=== Data extracts ===

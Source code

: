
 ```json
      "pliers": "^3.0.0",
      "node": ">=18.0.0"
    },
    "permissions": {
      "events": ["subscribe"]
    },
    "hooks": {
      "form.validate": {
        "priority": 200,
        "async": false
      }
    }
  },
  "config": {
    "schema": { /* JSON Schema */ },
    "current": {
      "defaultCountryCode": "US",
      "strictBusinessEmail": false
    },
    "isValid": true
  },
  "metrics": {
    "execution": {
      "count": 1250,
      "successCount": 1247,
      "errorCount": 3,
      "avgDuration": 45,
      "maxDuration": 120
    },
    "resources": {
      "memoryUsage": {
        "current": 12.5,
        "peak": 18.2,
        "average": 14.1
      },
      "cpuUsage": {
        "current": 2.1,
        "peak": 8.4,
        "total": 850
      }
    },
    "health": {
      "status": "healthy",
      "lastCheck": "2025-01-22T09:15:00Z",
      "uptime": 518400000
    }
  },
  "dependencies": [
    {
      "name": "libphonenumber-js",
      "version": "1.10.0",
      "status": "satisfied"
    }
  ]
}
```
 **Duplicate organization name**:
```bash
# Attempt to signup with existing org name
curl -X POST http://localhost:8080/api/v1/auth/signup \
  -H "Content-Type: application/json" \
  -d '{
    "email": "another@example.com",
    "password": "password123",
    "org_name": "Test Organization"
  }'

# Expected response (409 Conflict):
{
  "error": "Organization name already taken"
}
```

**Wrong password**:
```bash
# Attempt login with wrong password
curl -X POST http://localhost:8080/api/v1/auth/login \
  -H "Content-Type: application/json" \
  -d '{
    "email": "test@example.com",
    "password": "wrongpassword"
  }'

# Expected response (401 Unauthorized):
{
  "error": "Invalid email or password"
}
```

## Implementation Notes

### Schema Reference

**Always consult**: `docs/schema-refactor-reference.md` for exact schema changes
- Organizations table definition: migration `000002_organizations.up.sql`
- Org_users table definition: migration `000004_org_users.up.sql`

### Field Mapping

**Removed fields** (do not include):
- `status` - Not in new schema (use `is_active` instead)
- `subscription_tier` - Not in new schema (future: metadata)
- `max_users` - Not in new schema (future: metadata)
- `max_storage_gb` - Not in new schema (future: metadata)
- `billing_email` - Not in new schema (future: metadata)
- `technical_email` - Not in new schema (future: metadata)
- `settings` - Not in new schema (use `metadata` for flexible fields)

===

#### [Work task]
A complete answer reproduces every line of the records in which the word "with" occurs.

#### [Solution to this exercise]
# Attempt to signup with existing org name
# Attempt login with wrong password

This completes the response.